Assessing metrics for video quality verification in Livepeer’s ecosystem (III)
Livepeer is a protocol for video transcoding. Transcoding is a compute-heavy process that has traditionally carried a high technical and monetary cost. Livepeer aims to slash the cost of transcoding with an open network that incentivizes transparent competition among suppliers of transcoding capacity. The rules of the Livepeer protocol are backed by smart contracts on the Ethereum blockchain, an immutable ledger.
The combination of an open, permissionless network and immutable non-reversibility attracts byzantine (adversarial) behavior: any participant can attempt to “break the protocol” without immediate consequences from within the Livepeer network. A verification mechanism is necessary to decide whether the transcoding work was done correctly.
In a quest to define an algorithm that would help Livepeer include such mechanism, at Epiclabs we are making some progress as can be seen in our previous two articles in this series (see article I and article II).
For the present story, we will dive further into a set of metrics that will configure the input vector for a number of machine learning algorithms whose entrails we will rake in our next redaction.
So far we have explained how measuring different values on a per-frame basis can be very useful to create rich feature vectors that can later be fed in machine learning algorithms. The need for such techniques roots in the non-linear nature of our problem. There is not a single metric of similarity that can be used to discriminate all forms of poorly executed renditions. There is not even certainty about what are all the possible attacks.
What follows is an illustration of twenty five measurements we will be doing over our video renditions: five of them in a per-frame basis and then, for each, we will aggregate the values in the time domain with five more metrics.
In the spatial, frame domain, we will be observing five aspects of a video:
- Inter-frame RGB histogram distance between original and rendition, to observe color distortions (IFHD)
- Inter-frame contour difference between original and rendition, to observe and highlight highly contrasted regions (IFCD)
- Inter-frame Discrete Cosine Transform difference, to assess how much energy is lost between renditions (IFDCTD)
- Inter-frame normalized cross-correlation, to observe structural distortions (IFNCC)

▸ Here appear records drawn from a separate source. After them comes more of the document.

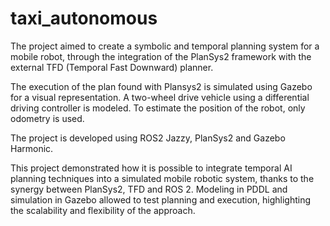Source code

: # taxi_autonomous
The project aimed to create a symbolic and temporal planning system for a mobile robot, through the integration of the PlanSys2 framework with the external TFD (Temporal Fast Downward) planner.

The execution of the plan found with Plansys2 is simulated using Gazebo for a visual representation. A two-wheel drive vehicle using a differential driving controller is modeled. To estimate the position of the robot, only odometry is used.

The project is developed using ROS2 Jazzy, PlanSys2 and Gazebo Harmonic.

This project demonstrated how it is possible to integrate temporal AI planning techniques into a simulated mobile robotic system, thanks to the synergy between PlanSys2, TFD and ROS 2. Modeling in PDDL and simulation in Gazebo allowed to test planning and execution, highlighting the scalability and flexibility of the approach.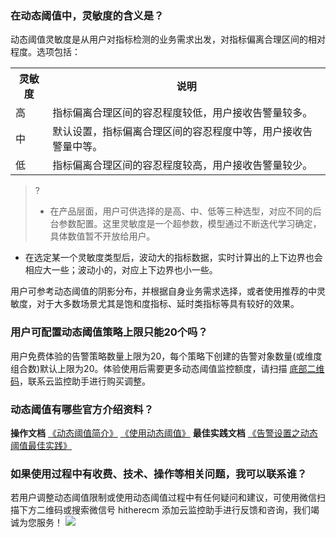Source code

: ### 在动态阈值中，灵敏度的含义是？
动态阈值灵敏度是从用户对指标检测的业务需求出发，对指标偏离合理区间的相对程度。选项包括：
<escape>
<table>
<tr>
<th>灵敏度</th>
<th>说明</th>
</tr>
<tr>
<td>高</td>
<td>指标偏离合理区间的容忍程度较低，用户接收告警量较多。</td>
</tr>
<tr>
<td>中</td>
<td>默认设置，指标偏离合理区间的容忍程度中等，用户接收告警量中等。</td>
</tr>
<tr>
<td>低</td>
<td>指标偏离合理区间的容忍程度较高，用户接收告警量较少。</td>
</tr>
</table>
</escape>

>?
>- 在产品层面，用户可供选择的是高、中、低等三种选型，对应不同的后台参数配置。这里灵敏度是一个超参数，模型通过不断迭代学习确定，具体数值暂不开放给用户。
- 在选定某一个灵敏度类型后，波动大的指标数据，实时计算出的上下边界也会相应大一些；波动小的，对应上下边界也小一些。

用户可参考动态阈值的阴影分布，并根据自身业务需求选择，或者使用推荐的中灵敏度，对于大多数场景尤其是饱和度指标、延时类指标等具有较好的效果。
### 用户可配置动态阈值策略上限只能20个吗？
用户免费体验的告警策略数量上限为20，每个策略下创建的告警对象数量(或维度组合数)默认上限为20。体验使用后需要更多动态阈值监控额度，请扫描 [底部二维码](#question4)，联系云监控助手进行购买调整。


### 动态阈值有哪些官方介绍资料？
**操作文档**
[《动态阈值简介》](https://cloud.tencent.com/document/product/248/50693)
[《使用动态阈值》](https://cloud.tencent.com/document/product/248/50694)
**最佳实践文档**
[《告警设置之动态阈值最佳实践》](https://cloud.tencent.com/document/product/248/51979)

### 如果使用过程中有收费、技术、操作等相关问题，我可以联系谁？[](id:question4)
若用户调整动态阈值限制或使用动态阈值过程中有任何疑问和建议，可使用微信扫描下方二维码或搜索微信号 hitherecm 添加云监控助手进行反馈和咨询，我们竭诚为您服务！
![](https://main.qcloudimg.com/raw/9c80ce4bf6e4f3bdd87c5d81c357296d.jpg)


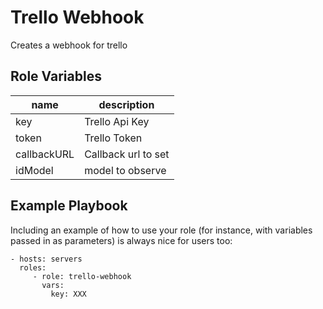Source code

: # Trello Webhook

Creates a webhook for trello

## Role Variables

| name        | description         |
|-------------|---------------------|
| key         | Trello Api Key      |
| token       | Trello Token        |
| callbackURL | Callback url to set |
| idModel     | model to observe    |


Example Playbook
----------------

Including an example of how to use your role (for instance, with variables passed in as parameters) is always nice for users too:

    - hosts: servers
      roles:
         - role: trello-webhook
           vars:
             key: XXX 
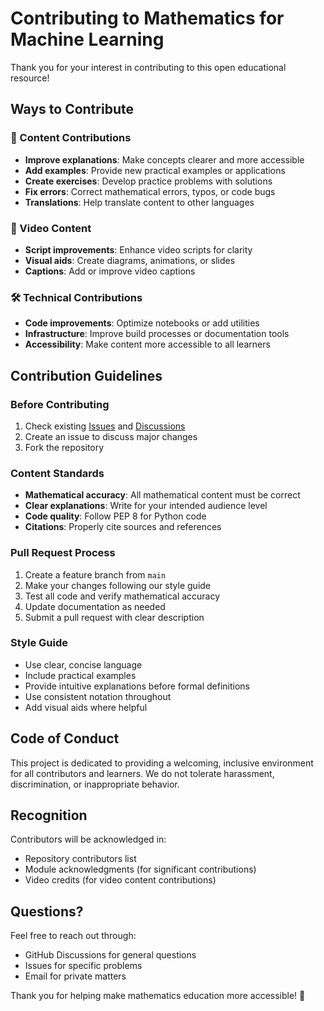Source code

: # Contributing to Mathematics for Machine Learning

Thank you for your interest in contributing to this open educational resource! 

## Ways to Contribute

### 📝 Content Contributions
- **Improve explanations**: Make concepts clearer and more accessible
- **Add examples**: Provide new practical examples or applications
- **Create exercises**: Develop practice problems with solutions
- **Fix errors**: Correct mathematical errors, typos, or code bugs
- **Translations**: Help translate content to other languages

### 🎥 Video Content
- **Script improvements**: Enhance video scripts for clarity
- **Visual aids**: Create diagrams, animations, or slides
- **Captions**: Add or improve video captions

### 🛠️ Technical Contributions
- **Code improvements**: Optimize notebooks or add utilities
- **Infrastructure**: Improve build processes or documentation tools
- **Accessibility**: Make content more accessible to all learners

## Contribution Guidelines

### Before Contributing
1. Check existing [Issues](../../issues) and [Discussions](../../discussions)
2. Create an issue to discuss major changes
3. Fork the repository

### Content Standards
- **Mathematical accuracy**: All mathematical content must be correct
- **Clear explanations**: Write for your intended audience level
- **Code quality**: Follow PEP 8 for Python code
- **Citations**: Properly cite sources and references

### Pull Request Process
1. Create a feature branch from `main`
2. Make your changes following our style guide
3. Test all code and verify mathematical accuracy
4. Update documentation as needed
5. Submit a pull request with clear description

### Style Guide
- Use clear, concise language
- Include practical examples
- Provide intuitive explanations before formal definitions
- Use consistent notation throughout
- Add visual aids where helpful

## Code of Conduct

This project is dedicated to providing a welcoming, inclusive environment for all contributors and learners. We do not tolerate harassment, discrimination, or inappropriate behavior.

## Recognition

Contributors will be acknowledged in:
- Repository contributors list
- Module acknowledgments (for significant contributions)
- Video credits (for video content contributions)

## Questions?

Feel free to reach out through:
- GitHub Discussions for general questions
- Issues for specific problems
- Email for private matters

Thank you for helping make mathematics education more accessible! 🚀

- Inter-frame Low Pass Filter Difference, to assess volumetric differences between the original and the rendition (IFLPFD)
Once those metrics are computed for each frame of a rendition, we will be able to assemble them in a time series. From this sequence of values we will extract five main aggregating values:
- Euclidean distance between the original’s sequence and that of the rendition
- Standard deviation
- Manhattan distance
- Mean value
- Maximum value
This should give us enough information about the relationship between an asset and its rendition. With this features we will be able to train a classifier that will infer whether we are dealing with a legitimate encoding work or a cheating attempt.
Counting colors: Inter-Frame Histogram Distance (IFHD)
For this metric, we will be measuring the distance between the RGB histograms of the frames in the original from those in the rendition. Histograms are collected counts of data organized into a set of predefined bins.
We compute their histograms for all channels (R, G and B), so that we can evaluate the chi square distance between them and the rendition’s — or potential attack’s — counterpart. For those interested in how this distance is computed, some valuable links are here and here. To see how it is implemented in Livepeer, have a peek here.
A temporal evolution of this metric for 10 seconds of a few renditions of Big Buck Bunny can be checked out above. In general, legitimate renditions seem to cluster nicely without great divergence, whereas watermarked encodings split almost one order of magnitude apart, at least for this asset. Being a distance between histograms, this is a metric of difference, with a lower bound in zero and unbounded in the upper extreme.
The gap between plots above depends greatly on the color and size of the watermark, not its shape, so a different kind of metric might be needed to account for other features of other videos: enter the Inter-Frame Contour Difference.
Counting contour pixels: Inter-Frame Contour Difference (IFCD)
So, the color change between frames is by all means a valuable source of information. However, there are other characteristics of a video sequence that can be collected without much computational effort.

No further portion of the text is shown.